Tikus tersebut mengembangkan koneksi saraf lebih banyak, dan bisa membedakan lebih baik antar frekuensi suara dan bisa mendengar suara yang lebih lembut.
Kata Kanold, "Suara-suara ini tidak dapat dibedakan oleh hewan yang dibesarkan secara normal, namun dapat dibedakan oleh hewan yang tinggal dalam kegelapan. Jadi mereka dapat membedakan itu semua berdasarkan frekuensi."
Kanold mengatakan walaupun pendengaran tajam tikus percobaan kembali normal dalam beberapa minggu, eksperimen yang dilaporkan dalam jurnal Neuron tersebut menunjukkan bahwa otak manusia dewasa mungkin tidak terprogram secara kaku dibanding yang diperkirakan sebelumnya. Dengan mengurangi daya penglihatan untuk sementara, Kanold mengatakan mungkin saja bisa diubah sirkuit otak supaya bisa memproses suara lebih baik.
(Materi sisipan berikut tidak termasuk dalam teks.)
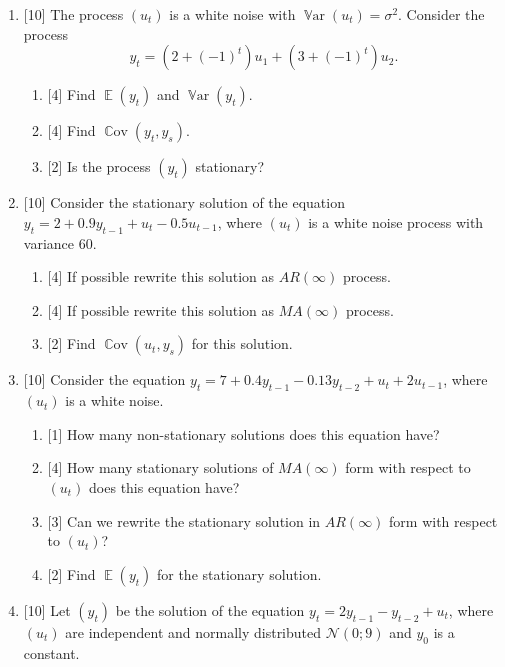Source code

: \documentclass[12pt]{article}
\DeclareMathOperator{\Cov}{\mathbb{C}ov}
\DeclareMathOperator{\Var}{\mathbb{V}ar}
\DeclareMathOperator{\E}{\mathbb{E}}
\newcommand{\cN}{\mathcal{N}}
\begin{document}
\begin{enumerate}
    \item {[10]} The process $(u_t)$ is a white noise with $\Var(u_t) = \sigma^2$.
    Consider the process 
    \[
    y_t = (2 + (-1)^t) u_1 + (3 + (-1)^t) u_2.
    \]
    \begin{enumerate}
        \item {[4]} Find $\E(y_t)$ and $\Var(y_t)$.
        \item {[4]} Find $\Cov(y_t, y_s)$.
        \item {[2]} Is the process $(y_t)$ stationary?
    \end{enumerate}

    \item {[10]} Consider the stationary solution of the equation 
    $y_t = 2 + 0.9 y_{t-1} + u_t - 0.5 u_{t-1}$,    
    where $(u_t)$ is a white noise process with variance $60$. 
    \begin{enumerate}
        \item {[4]} If possible rewrite this solution as $AR(\infty)$ process. 
        \item {[4]} If possible rewrite this solution as $MA(\infty)$ process. 
        \item {[2]} Find $\Cov(u_t, y_s)$ for this solution. 
    \end{enumerate}
    \item {[10]} Consider the equation 
    $y_t = 7 +0.4 y_{t-1} - 0.13 y_{t-2} + u_t + 2u_{t-1}$,
    where $(u_t)$ is a white noise. 

    \begin{enumerate}
        \item {[1]} How many non-stationary solutions does this equation have?
        \item {[4]} How many stationary solutions of $MA(\infty)$ form with respect to $(u_t)$ does this equation have?
        \item {[3]} Can we rewrite the stationary solution in $AR(\infty)$ form with respect to $(u_t)$?
        \item {[2]} Find $\E(y_t)$ for the stationary solution.
    \end{enumerate}

    \newpage

    \item {[10]} Let $(y_t)$ be the solution of the equation 
    $y_t = 2 y_{t-1} - y_{t-2} + u_t$,
    where $(u_t)$ are independent and normally distributed $\cN(0;9)$ and $y_0$ is a constant.


\end{enumerate}
\end{document}
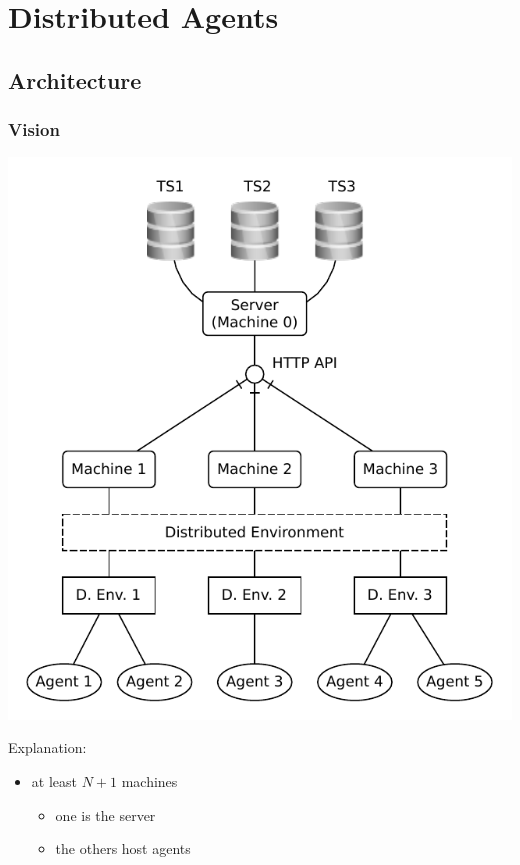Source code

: \documentclass[presentation]{beamer}\mode<presentation>{\usetheme{AMSCesenaPurpleAndGold}}
\begin{document}
\section{Distributed Agents}

\subsection{Architecture}

\begin{frame}[allowframebreaks]
	\frametitle{Vision}

	\begin{center}
		\includegraphics[height=0.8\textheight]{./img/overview.pdf}
	\end{center}

	\framebreak

	Explanation:
	\medskip
	\begin{itemize}
		\item at least $N + 1$ machines
		\begin{itemize}
			\item one is the \linda{} server
			\item the others host agents
		\end{itemize}
		

\end{itemize}
\end{frame}
\end{document}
Langkah para peneliti berikutnya adalah berupaya membuat perubahan daya pendengaran itu bertahan lebih lama. Kanold mengatakan apa yang mereka temukan dapat membantu manusia.
"Pendekatan ini memiliki potensi yang bermanfaat bagi manusia, di mana pendengaran periferalnya tidak bermasalah, tetapi pusat pemroses suaranya yang diubah." Itu bisa memberikan harapan baru bagi sekitar 360 juta orang yang mengalami ketulian.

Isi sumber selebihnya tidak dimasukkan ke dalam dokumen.